Björkö Treaty

Björkö Treaty

 

an agreement between Russia and Germany, signed on July 11 (24), 1905, by William II and Nicholas II in Björkö near Vyborg. The Björkö Treaty never went into effect. It was signed after the British-French Agreement of 1904 had been concluded and under conditions in which Russia had an alliance with France. The treaty expressed Germany’s desire to prevent Russia’s rapprochement with Great Britain and to nullify the effectiveness of the Russian-French alliance. The negotiations were conducted directly by the two emperors and kept secret from V. N. Lamsdorf, the Russian minister of foreign affairs.

According to Article 1 of the Björkö Treaty, each party pledged, in the case of an attack on the other party by a European power, to help its ally in Europe with all available ground and naval forces. According to Article 2, the two parties pledged not to conclude a separate peace with a common enemy. Article 3 stated that the treaty would go into effect after the conclusion of a peace between Russia and Japan and would remain in effect until denounced by one party, with a warning period of one year.
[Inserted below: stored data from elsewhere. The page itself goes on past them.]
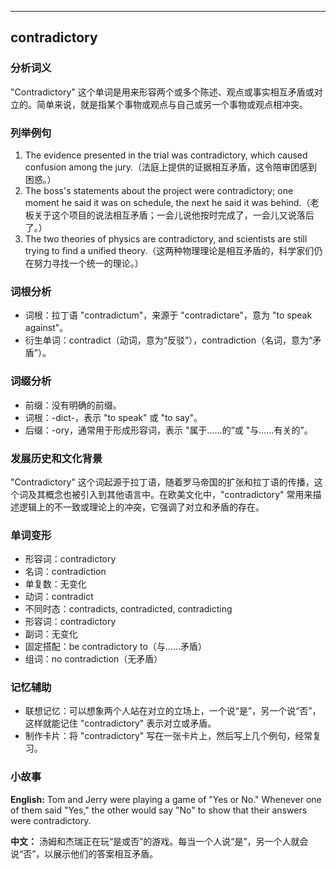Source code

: 
---------------
## contradictory
### 分析词义
"Contradictory" 这个单词是用来形容两个或多个陈述、观点或事实相互矛盾或对立的。简单来说，就是指某个事物或观点与自己或另一个事物或观点相冲突。

### 列举例句
1. The evidence presented in the trial was contradictory, which caused confusion among the jury.（法庭上提供的证据相互矛盾，这令陪审团感到困惑。）
2. The boss's statements about the project were contradictory; one moment he said it was on schedule, the next he said it was behind.（老板关于这个项目的说法相互矛盾；一会儿说他按时完成了，一会儿又说落后了。）
3. The two theories of physics are contradictory, and scientists are still trying to find a unified theory.（这两种物理理论是相互矛盾的，科学家们仍在努力寻找一个统一的理论。）

### 词根分析
- 词根：拉丁语 "contradictum"，来源于 "contradictare"，意为 "to speak against"。
- 衍生单词：contradict（动词，意为“反驳”），contradiction（名词，意为“矛盾”）。

### 词缀分析
- 前缀：没有明确的前缀。
- 词根：-dict-，表示 "to speak" 或 "to say"。
- 后缀：-ory，通常用于形成形容词，表示 "属于……的”或 "与……有关的”。

### 发展历史和文化背景
"Contradictory" 这个词起源于拉丁语，随着罗马帝国的扩张和拉丁语的传播，这个词及其概念也被引入到其他语言中。在欧美文化中，"contradictory" 常用来描述逻辑上的不一致或理论上的冲突，它强调了对立和矛盾的存在。

### 单词变形
- 形容词：contradictory
- 名词：contradiction
- 单复数：无变化
- 动词：contradict
- 不同时态：contradicts, contradicted, contradicting
- 形容词：contradictory
- 副词：无变化
- 固定搭配：be contradictory to（与……矛盾）
- 组词：no contradiction（无矛盾）

### 记忆辅助
- 联想记忆：可以想象两个人站在对立的立场上，一个说“是”，另一个说“否”，这样就能记住 "contradictory" 表示对立或矛盾。
- 制作卡片：将 "contradictory" 写在一张卡片上，然后写上几个例句，经常复习。

### 小故事
**English:**
Tom and Jerry were playing a game of "Yes or No." Whenever one of them said "Yes," the other would say "No" to show that their answers were contradictory.

**中文：**
汤姆和杰瑞正在玩“是或否”的游戏。每当一个人说“是”，另一个人就会说“否”，以展示他们的答案相互矛盾。

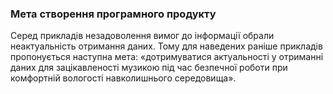 ### Мета створення програмного продукту

Серед прикладів незадоволення вимог до інформації обрали неактуальність отримання даних. Тому для наведених раніше прикладів пропонується наступна мета: «дотримуватися актуальності у отриманні даних для зацікавленості музикою під час безпечної роботи при комфортній вологості навколишнього середовища».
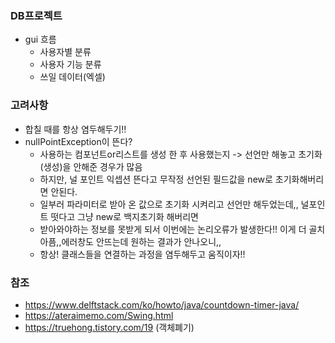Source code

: ### DB프로젝트
- gui 흐름
  - 사용자별 분류
  - 사용자 기능 분류
  - 쓰일 데이터(엑셀)

### 고려사항
- 합칠 때를 항상 염두해두기!!
- nullPointException이 뜬다?
  - 사용하는 컴포넌트or리스트를 생성 한 후 사용했는지 -> 선언만 해놓고 초기화(생성)을 안해준 경우가 많음
  - 하지만, 널 포인트 익셉션 뜬다고 무작정 선언된 필드값을 new로 초기화해버리면 안된다.
  - 일부러 파라미터로 받아 온 값으로 초기화 시켜리고 선언만 해두었는데,, 널포인트 떳다고 그냥 new로 백지초기화 해버리면
  - 받아와야하는 정보를 못받게 되서 이번에는 논리오류가 발생한다!! 이게 더 골치아픔,,에러창도 안뜨는데 원하는 결과가 안나오니,,
  - 항상! 클래스들을 연결하는 과정을 염두해두고 움직이자!!

### 참조
- https://www.delftstack.com/ko/howto/java/countdown-timer-java/
- https://ateraimemo.com/Swing.html
- https://truehong.tistory.com/19 (객체폐기)
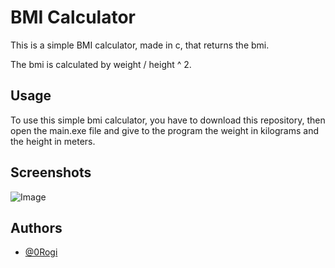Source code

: 
# BMI Calculator

This is a simple BMI calculator, made in c, that returns the bmi. 

The bmi is calculated by weight / height ^ 2.


## Usage

To use this simple bmi calculator, you have to download this repository, then open the main.exe file and give to the program the weight in kilograms and the height in meters.

## Screenshots

![Image](https://i.imgur.com/gC3kped.png)


## Authors

- [@0Rogi](https://github.com/0Rogi)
According to Article 4, Russia pledged not to notify France about the treaty until its implementation; only after it went into effect would Russia have the right to present the appropriate information to France, with the view to prompting the latter to join as an ally. The commitments assumed by Russia were contrary to the allied relations that bound Russia to France and to the military convention concluded between them in December 1893. Influenced by Lamsdorf and S. Iu. Witte, who strongly opposed the Björkö Treaty, Nicholas II informed William II in a letter of Nov. 13 (26), 1905, that he considered it necessary to supplement the treaty with a bilateral declaration on the inapplicability of Article 1 in the case of a war between Germany and France and that Russia would observe its commitments to France until the formation of a Russian-German-French alliance. The declaration of Nicholas IL was equivalent to an abrogation of the Björkö Treaty. This was definitively confirmed in August 1907.

REFERENCES

Feigina, L. B’orkskoe soglashenie. Moscow, 1928. (Text of agreement is in the appendix.)
Istoriia diplomatii, 2nd ed., vol. 2. Moscow, 1963. Pages 575-77.